ACTION ITEM: Would you please return the lines of the entries below starting at the line that has "pero en cuestion" and ending at the line that has "message digest algorithms.", both included, exactly as they are?
────────
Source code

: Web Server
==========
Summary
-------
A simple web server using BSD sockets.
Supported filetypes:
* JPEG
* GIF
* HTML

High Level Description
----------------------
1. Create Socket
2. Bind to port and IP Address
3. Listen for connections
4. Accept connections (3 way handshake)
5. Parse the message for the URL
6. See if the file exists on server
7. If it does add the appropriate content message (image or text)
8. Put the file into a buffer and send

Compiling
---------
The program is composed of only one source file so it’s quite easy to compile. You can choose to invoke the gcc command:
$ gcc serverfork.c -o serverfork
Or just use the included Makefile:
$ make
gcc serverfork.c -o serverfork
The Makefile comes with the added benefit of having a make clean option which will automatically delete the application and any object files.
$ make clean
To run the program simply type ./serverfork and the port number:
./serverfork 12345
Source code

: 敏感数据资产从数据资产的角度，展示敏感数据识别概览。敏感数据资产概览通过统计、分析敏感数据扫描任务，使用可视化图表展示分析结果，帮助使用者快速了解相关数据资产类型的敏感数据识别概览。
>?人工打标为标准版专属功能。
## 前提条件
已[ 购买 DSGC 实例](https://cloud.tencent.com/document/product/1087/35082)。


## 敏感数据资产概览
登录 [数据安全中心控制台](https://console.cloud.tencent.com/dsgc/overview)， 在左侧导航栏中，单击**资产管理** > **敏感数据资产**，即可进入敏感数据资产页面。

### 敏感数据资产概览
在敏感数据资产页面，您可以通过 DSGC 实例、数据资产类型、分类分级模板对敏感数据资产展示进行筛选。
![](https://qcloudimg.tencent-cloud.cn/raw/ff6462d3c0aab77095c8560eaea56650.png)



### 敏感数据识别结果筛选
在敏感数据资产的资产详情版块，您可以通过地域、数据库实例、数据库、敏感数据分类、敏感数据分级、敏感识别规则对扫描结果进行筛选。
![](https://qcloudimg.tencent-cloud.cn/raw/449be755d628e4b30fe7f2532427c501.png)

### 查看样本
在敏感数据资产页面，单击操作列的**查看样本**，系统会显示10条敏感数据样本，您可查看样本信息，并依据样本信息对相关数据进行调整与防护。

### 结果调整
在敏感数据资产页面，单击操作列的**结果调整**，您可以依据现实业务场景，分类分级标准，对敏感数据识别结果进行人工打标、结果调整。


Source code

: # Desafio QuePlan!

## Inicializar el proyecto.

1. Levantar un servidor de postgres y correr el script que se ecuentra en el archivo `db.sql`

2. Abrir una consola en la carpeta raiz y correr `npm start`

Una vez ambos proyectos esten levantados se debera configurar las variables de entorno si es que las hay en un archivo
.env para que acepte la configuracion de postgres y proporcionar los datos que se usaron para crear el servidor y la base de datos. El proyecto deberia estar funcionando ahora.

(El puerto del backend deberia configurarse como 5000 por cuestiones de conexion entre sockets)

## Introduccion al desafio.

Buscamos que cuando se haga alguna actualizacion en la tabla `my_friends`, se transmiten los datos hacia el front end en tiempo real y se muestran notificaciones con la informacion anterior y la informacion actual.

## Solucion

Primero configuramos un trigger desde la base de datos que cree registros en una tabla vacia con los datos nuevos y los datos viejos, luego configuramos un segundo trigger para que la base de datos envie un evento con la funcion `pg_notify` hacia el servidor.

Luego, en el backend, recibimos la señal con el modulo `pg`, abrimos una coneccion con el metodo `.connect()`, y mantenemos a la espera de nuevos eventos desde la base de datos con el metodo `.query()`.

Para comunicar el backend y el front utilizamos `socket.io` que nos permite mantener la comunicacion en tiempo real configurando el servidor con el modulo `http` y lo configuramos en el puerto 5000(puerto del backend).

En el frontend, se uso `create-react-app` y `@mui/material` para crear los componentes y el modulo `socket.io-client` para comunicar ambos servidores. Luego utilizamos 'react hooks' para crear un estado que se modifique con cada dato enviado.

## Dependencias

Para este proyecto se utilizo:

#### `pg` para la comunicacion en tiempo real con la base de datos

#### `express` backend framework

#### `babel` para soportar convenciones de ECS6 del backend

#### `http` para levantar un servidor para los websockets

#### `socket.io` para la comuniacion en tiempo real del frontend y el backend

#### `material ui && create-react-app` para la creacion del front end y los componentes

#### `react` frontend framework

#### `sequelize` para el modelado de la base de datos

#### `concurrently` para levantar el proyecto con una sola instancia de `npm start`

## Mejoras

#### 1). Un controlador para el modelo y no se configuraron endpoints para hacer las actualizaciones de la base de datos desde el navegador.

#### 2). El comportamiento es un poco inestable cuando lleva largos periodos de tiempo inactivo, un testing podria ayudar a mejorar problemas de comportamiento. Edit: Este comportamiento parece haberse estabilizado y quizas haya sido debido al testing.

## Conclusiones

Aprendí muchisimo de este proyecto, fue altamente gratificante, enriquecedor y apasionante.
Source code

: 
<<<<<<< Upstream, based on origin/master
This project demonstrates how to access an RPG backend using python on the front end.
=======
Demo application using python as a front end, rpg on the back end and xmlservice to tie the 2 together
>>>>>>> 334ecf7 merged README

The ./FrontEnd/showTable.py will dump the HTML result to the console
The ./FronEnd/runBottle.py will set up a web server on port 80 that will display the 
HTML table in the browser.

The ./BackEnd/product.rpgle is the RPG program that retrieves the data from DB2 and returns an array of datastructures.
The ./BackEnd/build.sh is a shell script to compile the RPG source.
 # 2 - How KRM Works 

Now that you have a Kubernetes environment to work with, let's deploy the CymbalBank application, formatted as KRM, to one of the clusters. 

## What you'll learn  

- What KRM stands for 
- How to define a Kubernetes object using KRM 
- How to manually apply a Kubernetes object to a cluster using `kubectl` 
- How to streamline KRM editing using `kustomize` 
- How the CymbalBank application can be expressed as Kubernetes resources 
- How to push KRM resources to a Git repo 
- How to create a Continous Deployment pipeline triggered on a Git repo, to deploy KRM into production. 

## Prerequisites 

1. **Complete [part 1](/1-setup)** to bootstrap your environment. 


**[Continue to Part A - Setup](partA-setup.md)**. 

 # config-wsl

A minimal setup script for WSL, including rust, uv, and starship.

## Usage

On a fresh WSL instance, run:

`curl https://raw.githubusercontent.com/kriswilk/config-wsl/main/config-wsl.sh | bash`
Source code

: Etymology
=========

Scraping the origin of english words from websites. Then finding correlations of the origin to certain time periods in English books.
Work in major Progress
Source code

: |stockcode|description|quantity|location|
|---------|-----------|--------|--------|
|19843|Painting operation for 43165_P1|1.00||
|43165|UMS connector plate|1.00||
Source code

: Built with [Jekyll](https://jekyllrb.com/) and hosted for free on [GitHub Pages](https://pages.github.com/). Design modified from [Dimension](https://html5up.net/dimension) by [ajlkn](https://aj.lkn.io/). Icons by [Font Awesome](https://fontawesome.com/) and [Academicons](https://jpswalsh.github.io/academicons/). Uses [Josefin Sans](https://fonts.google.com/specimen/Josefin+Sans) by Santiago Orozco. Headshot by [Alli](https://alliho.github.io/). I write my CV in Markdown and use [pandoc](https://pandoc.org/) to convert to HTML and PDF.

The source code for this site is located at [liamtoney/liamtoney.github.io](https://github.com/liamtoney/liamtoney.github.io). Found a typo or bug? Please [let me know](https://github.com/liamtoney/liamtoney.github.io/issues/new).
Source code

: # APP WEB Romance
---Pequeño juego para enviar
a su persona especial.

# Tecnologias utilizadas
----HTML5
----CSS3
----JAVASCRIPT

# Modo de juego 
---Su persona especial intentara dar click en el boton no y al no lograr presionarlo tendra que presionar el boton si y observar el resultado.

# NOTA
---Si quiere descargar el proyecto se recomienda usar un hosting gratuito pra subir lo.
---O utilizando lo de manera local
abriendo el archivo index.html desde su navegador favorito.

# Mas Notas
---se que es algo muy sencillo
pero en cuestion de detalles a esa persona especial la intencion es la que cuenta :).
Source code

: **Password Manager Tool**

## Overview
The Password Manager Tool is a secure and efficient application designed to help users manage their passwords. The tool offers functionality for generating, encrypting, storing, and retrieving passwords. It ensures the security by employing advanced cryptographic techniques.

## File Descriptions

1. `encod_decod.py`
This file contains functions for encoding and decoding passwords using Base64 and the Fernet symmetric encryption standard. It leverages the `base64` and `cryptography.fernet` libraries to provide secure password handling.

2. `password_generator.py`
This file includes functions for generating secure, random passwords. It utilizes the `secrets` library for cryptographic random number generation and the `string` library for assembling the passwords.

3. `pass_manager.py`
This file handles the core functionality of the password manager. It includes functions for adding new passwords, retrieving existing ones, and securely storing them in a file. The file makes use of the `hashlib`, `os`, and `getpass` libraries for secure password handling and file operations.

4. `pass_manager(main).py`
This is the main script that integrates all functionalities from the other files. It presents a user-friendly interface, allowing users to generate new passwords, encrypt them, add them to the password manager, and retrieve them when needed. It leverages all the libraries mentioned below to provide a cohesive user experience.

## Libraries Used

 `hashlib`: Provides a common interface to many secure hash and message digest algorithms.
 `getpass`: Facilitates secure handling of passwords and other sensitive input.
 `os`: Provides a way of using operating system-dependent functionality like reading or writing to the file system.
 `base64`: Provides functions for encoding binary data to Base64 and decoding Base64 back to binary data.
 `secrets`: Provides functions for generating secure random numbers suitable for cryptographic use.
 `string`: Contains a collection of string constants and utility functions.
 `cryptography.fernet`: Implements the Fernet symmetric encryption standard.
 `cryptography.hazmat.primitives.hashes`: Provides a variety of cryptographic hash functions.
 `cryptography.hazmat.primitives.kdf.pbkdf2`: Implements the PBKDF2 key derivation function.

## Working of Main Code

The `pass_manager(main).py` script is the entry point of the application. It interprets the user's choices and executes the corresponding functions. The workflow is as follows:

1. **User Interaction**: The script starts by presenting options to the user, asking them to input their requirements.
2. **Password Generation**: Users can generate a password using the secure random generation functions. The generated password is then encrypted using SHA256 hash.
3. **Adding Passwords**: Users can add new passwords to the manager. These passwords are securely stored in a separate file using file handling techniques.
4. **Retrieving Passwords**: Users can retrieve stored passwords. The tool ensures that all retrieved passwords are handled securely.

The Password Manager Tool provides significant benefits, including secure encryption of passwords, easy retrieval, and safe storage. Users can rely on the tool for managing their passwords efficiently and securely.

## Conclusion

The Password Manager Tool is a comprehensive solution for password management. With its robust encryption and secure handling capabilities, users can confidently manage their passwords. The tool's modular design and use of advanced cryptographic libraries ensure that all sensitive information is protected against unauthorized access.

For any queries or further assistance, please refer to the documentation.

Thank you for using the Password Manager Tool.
────────
EXERCISE RESPONSE:
pero en cuestion de detalles a esa persona especial la intencion es la que cuenta :).
Source code

: **Password Manager Tool**

## Overview
The Password Manager Tool is a secure and efficient application designed to help users manage their passwords. The tool offers functionality for generating, encrypting, storing, and retrieving passwords. It ensures the security by employing advanced cryptographic techniques.

## File Descriptions

1. `encod_decod.py`
This file contains functions for encoding and decoding passwords using Base64 and the Fernet symmetric encryption standard. It leverages the `base64` and `cryptography.fernet` libraries to provide secure password handling.

2. `password_generator.py`
This file includes functions for generating secure, random passwords. It utilizes the `secrets` library for cryptographic random number generation and the `string` library for assembling the passwords.

3. `pass_manager.py`
This file handles the core functionality of the password manager. It includes functions for adding new passwords, retrieving existing ones, and securely storing them in a file. The file makes use of the `hashlib`, `os`, and `getpass` libraries for secure password handling and file operations.

4. `pass_manager(main).py`
This is the main script that integrates all functionalities from the other files. It presents a user-friendly interface, allowing users to generate new passwords, encrypt them, add them to the password manager, and retrieve them when needed. It leverages all the libraries mentioned below to provide a cohesive user experience.

## Libraries Used

 `hashlib`: Provides a common interface to many secure hash and message digest algorithms.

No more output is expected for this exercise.